▸ **Your assignment**
Looking at the entries, how many lines hold the word "Martin"? State the number by itself.

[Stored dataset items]
▼▼▼

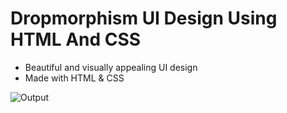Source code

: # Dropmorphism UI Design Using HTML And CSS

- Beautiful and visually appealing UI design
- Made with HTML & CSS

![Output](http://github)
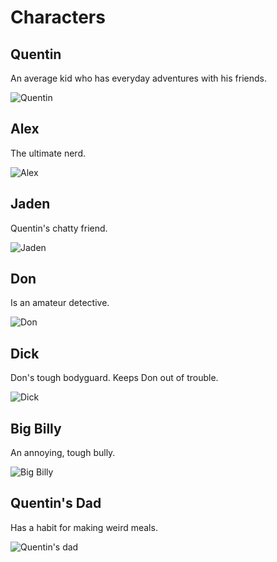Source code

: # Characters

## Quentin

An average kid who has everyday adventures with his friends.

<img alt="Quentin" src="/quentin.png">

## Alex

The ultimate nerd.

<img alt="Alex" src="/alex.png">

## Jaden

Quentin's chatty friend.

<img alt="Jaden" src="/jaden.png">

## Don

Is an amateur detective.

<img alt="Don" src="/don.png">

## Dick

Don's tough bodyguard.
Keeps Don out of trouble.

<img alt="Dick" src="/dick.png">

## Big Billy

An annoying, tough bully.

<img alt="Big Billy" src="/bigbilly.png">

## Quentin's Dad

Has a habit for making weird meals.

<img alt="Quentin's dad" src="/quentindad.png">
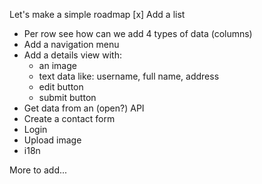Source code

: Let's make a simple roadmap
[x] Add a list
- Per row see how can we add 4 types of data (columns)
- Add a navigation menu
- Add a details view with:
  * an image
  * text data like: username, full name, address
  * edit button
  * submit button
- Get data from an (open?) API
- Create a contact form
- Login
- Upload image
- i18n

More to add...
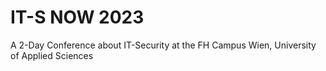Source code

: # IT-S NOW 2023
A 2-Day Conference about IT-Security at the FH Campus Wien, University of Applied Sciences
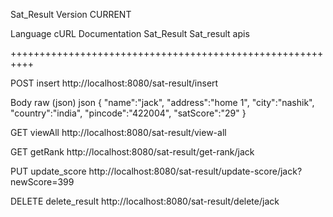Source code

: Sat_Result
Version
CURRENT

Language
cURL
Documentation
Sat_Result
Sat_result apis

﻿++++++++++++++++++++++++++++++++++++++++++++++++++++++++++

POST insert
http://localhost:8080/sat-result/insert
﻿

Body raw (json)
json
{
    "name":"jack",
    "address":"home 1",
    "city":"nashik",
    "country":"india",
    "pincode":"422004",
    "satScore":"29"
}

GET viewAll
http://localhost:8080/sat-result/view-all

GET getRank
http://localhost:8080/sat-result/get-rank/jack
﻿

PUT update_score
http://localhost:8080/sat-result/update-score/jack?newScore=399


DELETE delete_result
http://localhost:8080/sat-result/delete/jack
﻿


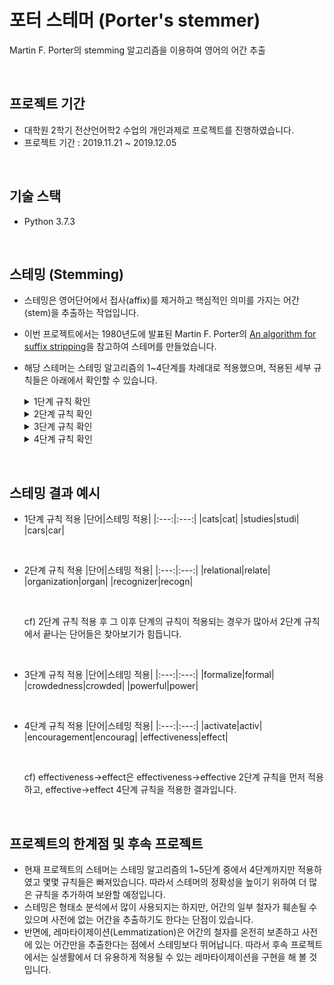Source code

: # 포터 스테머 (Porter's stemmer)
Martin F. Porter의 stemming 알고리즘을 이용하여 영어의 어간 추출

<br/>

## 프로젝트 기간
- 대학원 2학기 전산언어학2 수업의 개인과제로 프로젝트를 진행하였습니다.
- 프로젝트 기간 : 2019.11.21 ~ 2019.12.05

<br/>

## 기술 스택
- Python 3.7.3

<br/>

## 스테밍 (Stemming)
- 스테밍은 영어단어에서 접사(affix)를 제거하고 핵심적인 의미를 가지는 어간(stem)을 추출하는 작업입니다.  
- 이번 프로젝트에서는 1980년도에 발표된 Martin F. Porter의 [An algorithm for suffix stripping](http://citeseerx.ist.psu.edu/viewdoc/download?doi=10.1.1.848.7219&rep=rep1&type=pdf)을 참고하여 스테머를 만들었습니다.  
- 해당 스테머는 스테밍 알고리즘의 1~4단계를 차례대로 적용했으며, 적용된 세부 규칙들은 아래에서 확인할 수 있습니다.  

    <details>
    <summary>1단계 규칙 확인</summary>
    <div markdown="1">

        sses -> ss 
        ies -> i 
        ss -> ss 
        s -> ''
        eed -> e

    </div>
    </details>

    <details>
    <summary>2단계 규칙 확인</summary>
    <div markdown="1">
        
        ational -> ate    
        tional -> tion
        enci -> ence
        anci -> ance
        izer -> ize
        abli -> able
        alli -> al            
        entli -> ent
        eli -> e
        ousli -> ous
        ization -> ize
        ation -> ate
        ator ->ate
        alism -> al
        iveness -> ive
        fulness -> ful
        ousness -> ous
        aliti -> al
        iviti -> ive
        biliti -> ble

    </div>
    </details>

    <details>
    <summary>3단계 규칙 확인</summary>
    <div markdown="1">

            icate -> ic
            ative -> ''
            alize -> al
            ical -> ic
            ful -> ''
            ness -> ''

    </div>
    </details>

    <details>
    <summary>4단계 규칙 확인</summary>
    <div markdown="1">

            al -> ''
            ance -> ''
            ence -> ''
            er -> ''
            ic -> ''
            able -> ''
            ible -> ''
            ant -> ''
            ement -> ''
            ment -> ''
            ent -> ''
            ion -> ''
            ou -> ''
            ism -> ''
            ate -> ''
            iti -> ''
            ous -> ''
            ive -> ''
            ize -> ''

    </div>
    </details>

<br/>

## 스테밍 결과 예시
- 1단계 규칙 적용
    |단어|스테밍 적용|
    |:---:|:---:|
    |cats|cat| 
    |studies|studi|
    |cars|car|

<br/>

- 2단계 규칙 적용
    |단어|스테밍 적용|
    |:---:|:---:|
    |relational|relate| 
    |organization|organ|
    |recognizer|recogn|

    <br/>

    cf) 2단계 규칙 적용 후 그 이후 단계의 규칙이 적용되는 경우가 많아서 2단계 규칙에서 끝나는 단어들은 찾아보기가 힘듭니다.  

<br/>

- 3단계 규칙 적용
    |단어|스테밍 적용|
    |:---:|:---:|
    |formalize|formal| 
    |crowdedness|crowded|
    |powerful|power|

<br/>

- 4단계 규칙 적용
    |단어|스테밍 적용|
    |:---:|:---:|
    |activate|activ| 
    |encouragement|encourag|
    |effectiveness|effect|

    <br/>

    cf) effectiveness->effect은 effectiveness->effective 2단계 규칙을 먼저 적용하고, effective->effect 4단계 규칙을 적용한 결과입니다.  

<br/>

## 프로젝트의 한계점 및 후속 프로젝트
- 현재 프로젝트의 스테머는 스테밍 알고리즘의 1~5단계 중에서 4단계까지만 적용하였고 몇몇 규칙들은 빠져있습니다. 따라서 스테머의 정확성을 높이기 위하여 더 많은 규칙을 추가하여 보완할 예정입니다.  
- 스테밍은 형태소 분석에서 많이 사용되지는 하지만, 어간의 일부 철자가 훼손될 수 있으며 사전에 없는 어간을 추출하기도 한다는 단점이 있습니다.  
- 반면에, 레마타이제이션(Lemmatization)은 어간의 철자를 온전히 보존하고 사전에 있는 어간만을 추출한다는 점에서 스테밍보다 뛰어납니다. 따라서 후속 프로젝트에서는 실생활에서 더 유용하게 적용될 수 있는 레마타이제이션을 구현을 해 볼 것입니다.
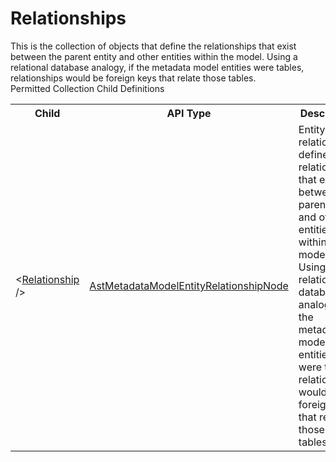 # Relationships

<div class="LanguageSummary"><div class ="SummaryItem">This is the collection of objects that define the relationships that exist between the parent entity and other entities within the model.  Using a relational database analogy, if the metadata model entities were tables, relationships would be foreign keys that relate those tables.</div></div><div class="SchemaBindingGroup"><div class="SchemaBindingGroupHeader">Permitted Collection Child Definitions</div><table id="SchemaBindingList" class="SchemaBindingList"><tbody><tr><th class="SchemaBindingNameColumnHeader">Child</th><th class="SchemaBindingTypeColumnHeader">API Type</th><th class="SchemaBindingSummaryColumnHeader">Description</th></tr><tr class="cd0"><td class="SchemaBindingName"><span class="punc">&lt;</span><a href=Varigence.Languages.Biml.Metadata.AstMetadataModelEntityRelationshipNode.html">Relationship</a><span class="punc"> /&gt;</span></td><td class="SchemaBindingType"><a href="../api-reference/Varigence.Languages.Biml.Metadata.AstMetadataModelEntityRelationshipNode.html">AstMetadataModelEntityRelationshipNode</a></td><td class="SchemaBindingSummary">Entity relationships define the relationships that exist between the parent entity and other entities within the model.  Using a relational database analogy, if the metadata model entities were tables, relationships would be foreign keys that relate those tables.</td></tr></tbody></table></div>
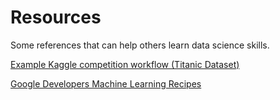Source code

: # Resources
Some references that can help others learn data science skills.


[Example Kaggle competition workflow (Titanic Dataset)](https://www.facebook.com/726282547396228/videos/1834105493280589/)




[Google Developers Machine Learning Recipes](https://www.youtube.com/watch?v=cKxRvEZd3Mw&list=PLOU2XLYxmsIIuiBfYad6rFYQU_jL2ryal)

▲▲▲

▸ **Output of the exercise**
2